§ What this task involves:
Please return the listing below word for word, minus its pictures.

§ Working data:
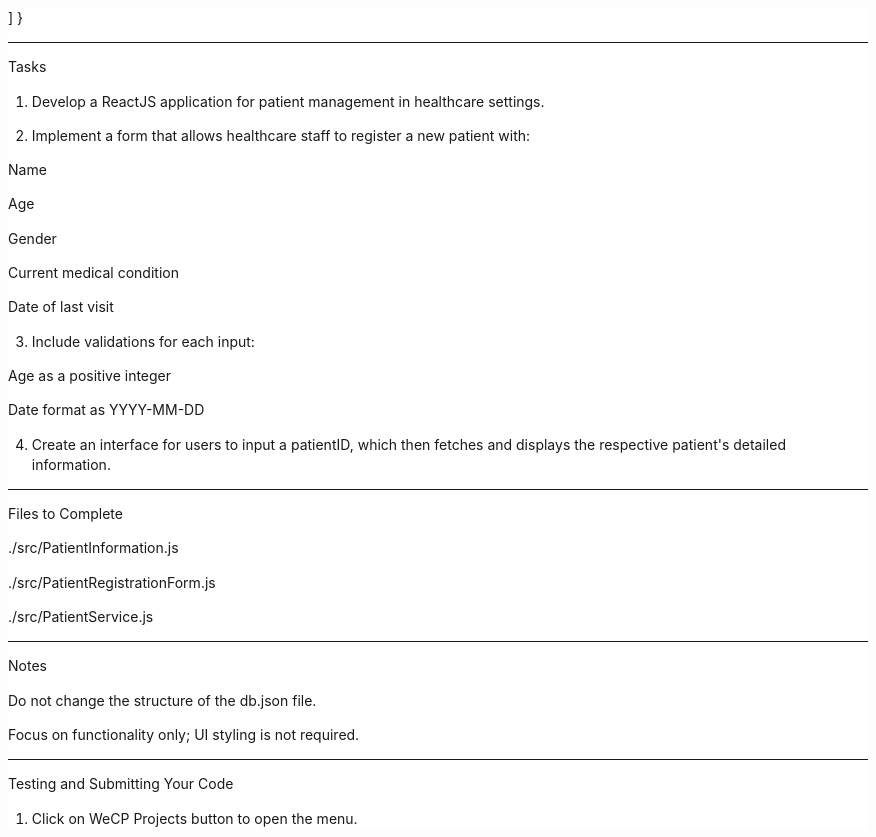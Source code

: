   ]
}


---

Tasks

1. Develop a ReactJS application for patient management in healthcare settings.


2. Implement a form that allows healthcare staff to register a new patient with:

Name

Age

Gender

Current medical condition

Date of last visit



3. Include validations for each input:

Age as a positive integer

Date format as YYYY-MM-DD



4. Create an interface for users to input a patientID, which then fetches and displays the respective patient's detailed information.




---

Files to Complete

./src/PatientInformation.js

./src/PatientRegistrationForm.js

./src/PatientService.js



---

Notes

Do not change the structure of the db.json file.

Focus on functionality only; UI styling is not required.



---

Testing and Submitting Your Code

1. Click on WeCP Projects button to open the menu.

§ Written solution:
Source code

:   ]
}


---

Tasks

1. Develop a ReactJS application for patient management in healthcare settings.


2. Implement a form that allows healthcare staff to register a new patient with:

Name

Age

Gender

Current medical condition

Date of last visit



3. Include validations for each input:

Age as a positive integer

Date format as YYYY-MM-DD



4. Create an interface for users to input a patientID, which then fetches and displays the respective patient's detailed information.




---

Files to Complete

./src/PatientInformation.js

./src/PatientRegistrationForm.js

./src/PatientService.js



---

Notes

Do not change the structure of the db.json file.

Focus on functionality only; UI styling is not required.



---

Testing and Submitting Your Code

1. Click on WeCP Projects button to open the menu.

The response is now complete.